Florida leads the nation by a wide margin in the number of felons who have served their sentences but cannot vote. One of only 11 states in the U.S. that does not automatically return civil rights to former inmates, Florida had not restored the rights of 1.3 million former inmates as of 2010, according to the Sentencing Project, a Washington-based nonprofit that favors alternatives to incarceration. The next closest state was Virginia at 351,943. A policy introduced by Gov. Rick Scott and Florida Attorney General Pam Bondi makes most former convicts wait years before they can apply to restore their rights, which include serving on a jury and holding public office. Critics say the policy disproportionately affects minorities — 60 percent of Florida’s prison population — and cost thousands the ability to vote in 2012. But Scott and Bondi say felons must demonstrate a crime-free life after prison before regaining their civil rights.
After the 2000 election, the restored felon voting rights became an issue. So former Govs. Jeb Bush and Charlie Crist responded to the growing concern by increasing restorations.

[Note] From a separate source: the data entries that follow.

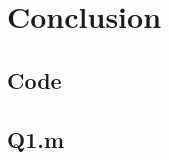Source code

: \documentclass[12pt]{article}
\begin{document}
    


    


    \markboth{}{}


    

    

    

    \section*{Conclusion}

    \pagebreak

    

    \begin{appendices}
        \section{Code}
            \subsection{Q1.m}
            \label{sec:q1}
    \end{appendices}
\end{document}
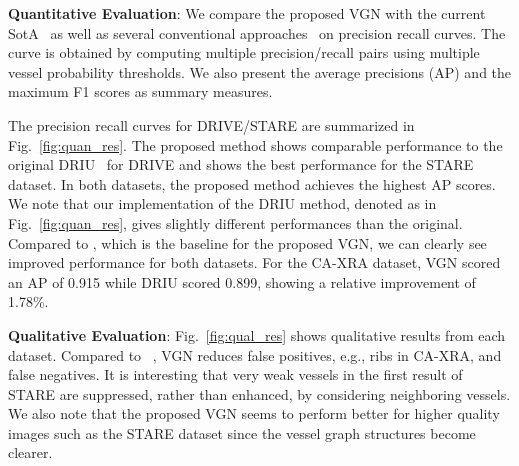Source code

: \documentclass[runningheads,a4paper]{llncs}
\begin{document}
\textbf{Quantitative Evaluation}:
We compare the proposed VGN with the current SotA~\cite{maninis16,ganin14,fu16} as well as several conventional approaches~\cite{soares06,orlando14,becker13} on precision recall curves. The curve is obtained by computing multiple precision/recall pairs using multiple vessel probability thresholds. We also present the average precisions (AP) and the maximum F1 scores as summary measures. 

The precision recall curves for DRIVE/STARE are summarized in Fig.~\ref{fig:quan_res}. The proposed method shows comparable performance to the original DRIU~\cite{maninis16} for DRIVE and shows the best performance for the STARE dataset. In both datasets, the proposed method achieves the highest AP scores. We note that our implementation of the DRIU method, denoted as  in Fig.~\ref{fig:quan_res}, gives slightly different performances than the original. Compared to , which is the baseline for the proposed VGN, we can clearly see improved performance for both datasets. For the CA-XRA dataset, VGN scored an AP of 0.915 while DRIU scored 0.899, showing a relative improvement of 1.78\%.

\textbf{Qualitative Evaluation}:
Fig.~\ref{fig:qual_res} shows qualitative results from each dataset. Compared to ~\cite{maninis16}, VGN reduces false positives, e.g., ribs in CA-XRA, and false negatives. It is interesting that very weak vessels in the first result of STARE are suppressed, rather than enhanced, by considering neighboring vessels. We also note that the proposed VGN seems to perform better for higher quality images such as the STARE dataset since the vessel graph structures become clearer.
\end{document}
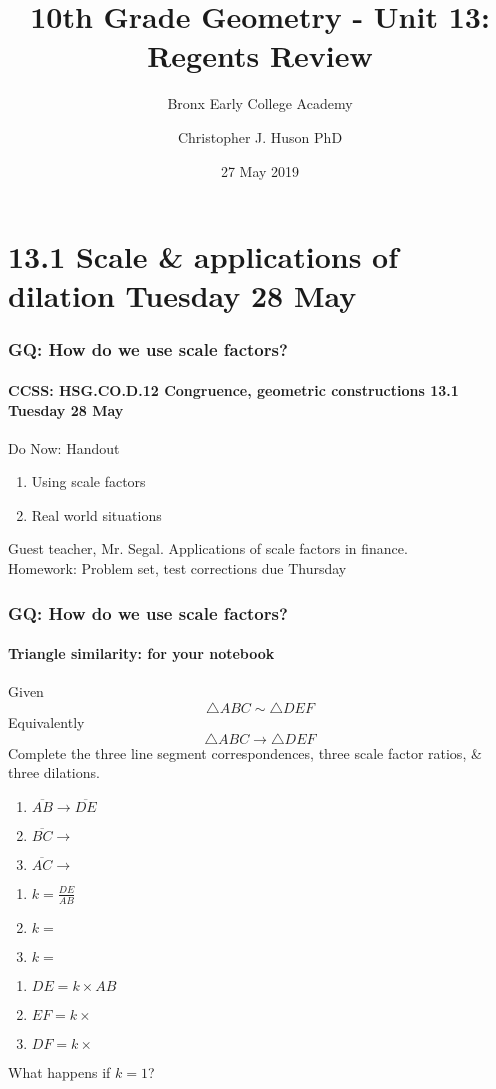 \documentclass{beamer}
\title{10th Grade Geometry - Unit 13: Regents Review}
\subtitle{Bronx Early College Academy}
\author{Christopher J. Huson PhD}
\date{27 May 2019}
\begin{document}
\frame{\titlepage}
\section[Outline]{}
\frame{\tableofcontents}


\section{13.1 Scale \& applications of dilation Tuesday 28 May}
  \frame
  {
    \frametitle{GQ: How do we use scale factors?}
    \framesubtitle{CCSS: HSG.CO.D.12 Congruence, geometric constructions \hfill \alert{13.1 Tuesday 28 May}}

    \begin{block}{Do Now: Handout}
      \begin{enumerate}
        \item Using scale factors
        \item Real world situations
      \end{enumerate}
    \end{block}
    Guest teacher, Mr. Segal. Applications of scale factors in finance.\\[0.25cm]
    Homework: Problem set, test corrections due Thursday
  }

  \frame
  {
    \frametitle{GQ: How do we use scale factors?}
    \framesubtitle{Triangle similarity: for your notebook}
      Given  \[\triangle ABC \sim \triangle DEF \]
      Equivalently \[ \triangle ABC \rightarrow \triangle DEF \]
      Complete the three line segment correspondences, three scale factor ratios, \& three dilations.\\[0.5cm]
        \begin{multicols}{3}
          \renewcommand{\baselinestretch}{1.5}
          \begin{enumerate}
            \item $\overline{AB} \rightarrow \overline{DE} $
            \item $\overline{BC} \rightarrow$
            \item $\overline{AC} \rightarrow$
          \end{enumerate}
          \begin{enumerate}
            \item $k= \frac{DE}{AB}$
            \item $k=$
            \item $k=$
          \end{enumerate}
          \begin{enumerate}
            \item $DE= k \times AB$
            \item $EF= k \times $
            \item $DF= k \times $
          \end{enumerate}
        \end{multicols}

  What happens if $k=1$?
  }
\end{document}
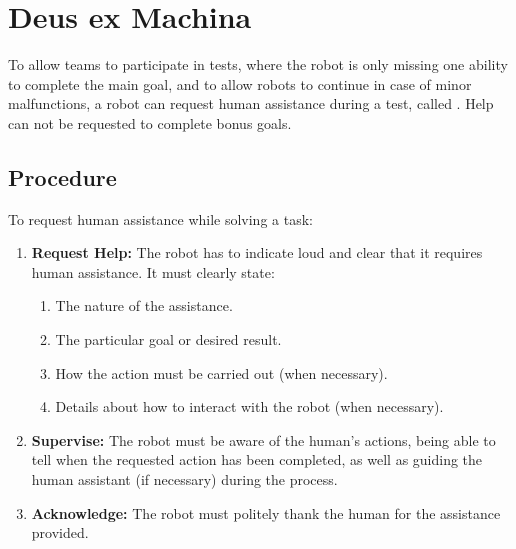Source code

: \section{Deus ex Machina}
\label{sec:rules:deusexmachina}
To allow teams to participate in tests, where the robot is only missing one ability to complete the main goal, and to allow robots to continue in case of minor malfunctions, a robot can request human assistance during a test, called \DEM{}. Help can not be requested to complete bonus goals.

\subsection{Procedure}
\label{sec:rules:demprocedure}
To request human assistance while solving a task:

\begin{enumerate}
	\item \textbf{Request Help:} The robot has to indicate loud and clear that it requires human assistance. It must clearly state:
	\begin{enumerate}
		\item The nature of the assistance.
		\item The particular goal or desired result.
		\item How the action must be carried out (when necessary).
		\item Details about how to interact with the robot (when necessary).
	\end{enumerate}

	\item \textbf{Supervise:} The robot must be aware of the human's actions, being able to tell when the requested action has been completed, as well as guiding the human assistant (if necessary) during the process.

	\item \textbf{Acknowledge:} The robot must politely thank the human for the assistance provided.
\end{enumerate}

Bush restored rights to 72,000 former convicts during his last five years in office, ending in 2006. His successor, Crist, changed state policy, making restoration easier for people convicted of non-violent crimes, and allowed 159,000 to regain their rights between 2007 and 2010.
After Scott reversed that policy, 420 people regained their rights in 2011 and 2012. This year, 94 people have done so.
Now, most former convicts wait five years after they finish their sentences, parole and probation before they can apply. In the case of violent felonies, the wait is seven years.
After that wait, they apply to the Clemency Board, which includes Scott, Bondi and fellow Cabinet members Jeff Atwater, Florida CFO, and Agricultural Commissioner Adam Putnam. Given a backlog of thousands of former inmates, restoration could take several years after the application is filed.
Critics of the system say putting a person’s right to vote in the hands of partisan politicians is dangerous.